User Guide
This end-user oriented guide covers EVoC’s features, parameters, and best practices for different use cases. To better understand the parameters that are available, it help help to bgin with an overview of the algorithm and its key components.
Algorithm Overview
EVoC (Embedding Vector Oriented Clustering) combines two key techniques:
Graph Embedding: Constructs a k-nearest neighbor graph and learns a lower-dimensional embedding (similar to UMAP)
Density Clustering: Applies hierarchical density-based clustering to the embedding (similar to HDBSCAN and PLSCAN)
The advantage of EVoC is that it can optimize every part of these tasks for the specific task of clustering high-dimensional embedding vectors, providing both improved performance and quality compared to general-purpose clustering algorithms. That is to say, EVoC not only runs much faster than a combination of UMAP and HDBSCAN, but also produces better clusters as a result.
The combination of dimension reduction/manifold learning and density clustering tailored to embedding vectors provides several advantages for clustering embedding vectors:
Efficient processing of dense, high-dimensional data
Multiple clustering granularities through hierarchical layers
Robust handling of noise and outliers
Optimized distance metrics for different embedding types
Parameter Reference
With that core idea – a two part algorithm – in mind, let’s explore the key parameters that control EVoC’s behavior. The parameters can be broadly categorized into three groups:
Core Parameters
These are the main parameters that most users will want to adjust based on their specific dataset and clustering goals:
- base_min_cluster_sizeint, default=5
Minimum number of points required to form a cluster at the base (finest) granularity level. Larger values produce fewer, more stable clusters.
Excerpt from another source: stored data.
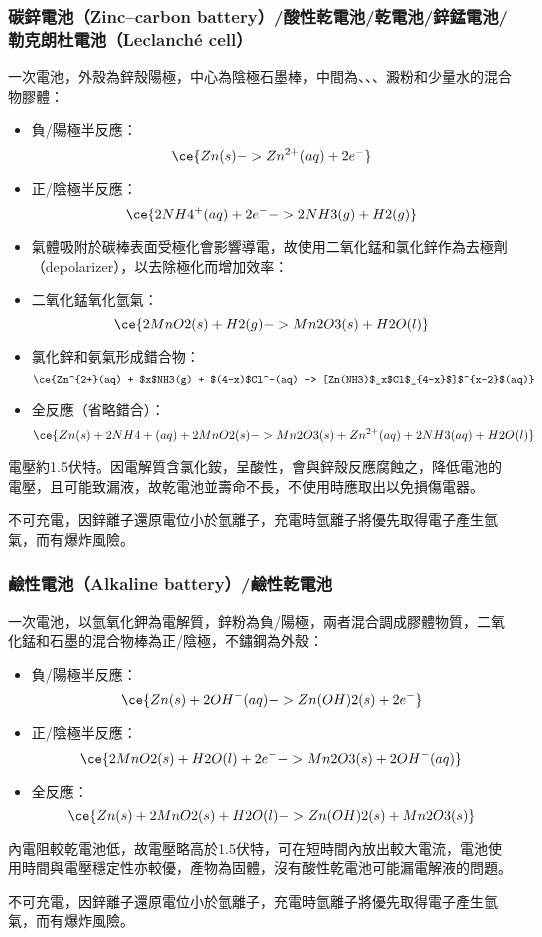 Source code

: \documentclass[a4paper,12pt]{report}
\begin{document}
\begin{itemize}
\begin{itemize}
\subsubsection{碳鋅電池（Zinc–carbon battery）/酸性乾電池/乾電池/鋅錳電池/勒克朗杜電池（Leclanché cell） }
一次電池，外殼為鋅殼陽極，中心為陰極石墨棒，中間為、、、澱粉和少量水的混合物膠體：
\begin{itemize}
\item 負/陽極半反應：
\[\ce{Zn(s) -> Zn^{2+}(aq) + 2e^-}\]
\item 正/陰極半反應：
\[\ce{2NH4^+(aq) + 2e^- -> 2NH3(g) + H2(g)}\]
\item 氣體吸附於碳棒表面受極化會影響導電，故使用二氧化錳和氯化鋅作為去極劑（depolarizer），以去除極化而增加效率：
\bit
\item 二氧化錳氧化氫氣：
\[\ce{2MnO2(s) + H2(g) -> Mn2O3(s) + H2O(l)}\]
\item 氯化鋅和氨氣形成錯合物：
\[\ce{Zn^{2+}(aq) + $x$NH3(g) + $(4-x)$Cl^-(aq) -> [Zn(NH3)$_x$Cl$_{4-x}$]$^{x-2}$(aq)}\]
\eit
\item 全反應（省略錯合）：
\[\ce{Zn(s) + 2NH4+(aq) + 2MnO2(s) -> Mn2O3(s) + Zn^{2+}(aq) + 2NH3(aq) + H2O(l)}\]
\end{itemize}
電壓約1.5伏特。因電解質含氯化銨，呈酸性，會與鋅殼反應腐蝕之，降低電池的電壓，且可能致漏液，故乾電池並壽命不長，不使用時應取出以免損傷電器。

不可充電，因鋅離子還原電位小於氫離子，充電時氫離子將優先取得電子產生氫氣，而有爆炸風險。
\subsubsection{鹼性電池（Alkaline battery）/鹼性乾電池}
一次電池，以氫氧化鉀為電解質，鋅粉為負/陽極，兩者混合調成膠體物質，二氧化錳和石墨的混合物棒為正/陰極，不鏽鋼為外殼：
\begin{itemize}
\item 負/陽極半反應：
\[\ce{Zn(s) + 2OH^-(aq) -> Zn(OH)2(s) + 2e^-}\]
\item 正/陰極半反應：
\[\ce{2MnO2(s) + H2O(l) + 2e^- -> Mn2O3(s) + 2OH^-(aq)}\]
\item 全反應：
\[\ce{Zn(s) + 2MnO2(s) + H2O(l) -> Zn(OH)2(s) + Mn2O3(s)}\]
\end{itemize}
內電阻較乾電池低，故電壓略高於1.5伏特，可在短時間內放出較大電流，電池使用時間與電壓穩定性亦較優，產物為固體，沒有酸性乾電池可能漏電解液的問題。

不可充電，因鋅離子還原電位小於氫離子，充電時氫離子將優先取得電子產生氫氣，而有爆炸風險。

\end{itemize}
\end{itemize}
\end{document}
- n_neighborsint, default=15
Number of neighbors used in k-NN graph construction. More neighbors capture more global structure but increase computational cost.
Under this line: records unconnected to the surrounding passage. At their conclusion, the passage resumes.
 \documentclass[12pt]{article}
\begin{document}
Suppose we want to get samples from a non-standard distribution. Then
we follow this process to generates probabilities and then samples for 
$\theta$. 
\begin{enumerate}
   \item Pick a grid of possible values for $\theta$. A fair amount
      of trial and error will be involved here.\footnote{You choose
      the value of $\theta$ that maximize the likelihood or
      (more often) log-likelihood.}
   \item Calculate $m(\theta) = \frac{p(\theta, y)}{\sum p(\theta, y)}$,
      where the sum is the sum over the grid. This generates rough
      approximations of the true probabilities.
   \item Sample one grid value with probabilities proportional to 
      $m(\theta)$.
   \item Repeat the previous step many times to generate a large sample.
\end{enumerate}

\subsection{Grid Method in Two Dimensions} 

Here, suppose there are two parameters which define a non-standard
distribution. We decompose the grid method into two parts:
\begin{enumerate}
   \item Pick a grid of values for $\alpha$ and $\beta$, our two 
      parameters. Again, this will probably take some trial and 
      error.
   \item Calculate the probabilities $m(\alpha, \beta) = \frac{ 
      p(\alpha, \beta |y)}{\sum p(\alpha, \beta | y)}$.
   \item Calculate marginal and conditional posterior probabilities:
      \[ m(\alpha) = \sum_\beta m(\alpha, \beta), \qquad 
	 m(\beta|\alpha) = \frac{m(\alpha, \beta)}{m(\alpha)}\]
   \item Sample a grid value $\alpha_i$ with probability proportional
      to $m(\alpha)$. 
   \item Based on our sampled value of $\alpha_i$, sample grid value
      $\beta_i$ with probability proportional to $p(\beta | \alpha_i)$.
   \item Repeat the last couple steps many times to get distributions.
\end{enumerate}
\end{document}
- min_samplesint, default=5
Minimum samples for density estimation in the final clustering step. Should typically match or be smaller than base_min_cluster_size.
Clustering Control
These parameters control the clustering behavior and granularity:
- base_n_clustersint, optional
Target number of clusters for the base layer. When specified, EVoC will search for the clustering granularity that produces approximately this many clusters, then build additional layers on top.
- approx_n_clustersint, optional
Target number of clusters for the final output. When specified, EVoC returns only a single clustering layer (no hierarchy) with approximately this many clusters.
- max_layersint, default=10
Maximum number of hierarchical clustering layers to generate. More layers provide finer control over clustering granularity but increase computation time.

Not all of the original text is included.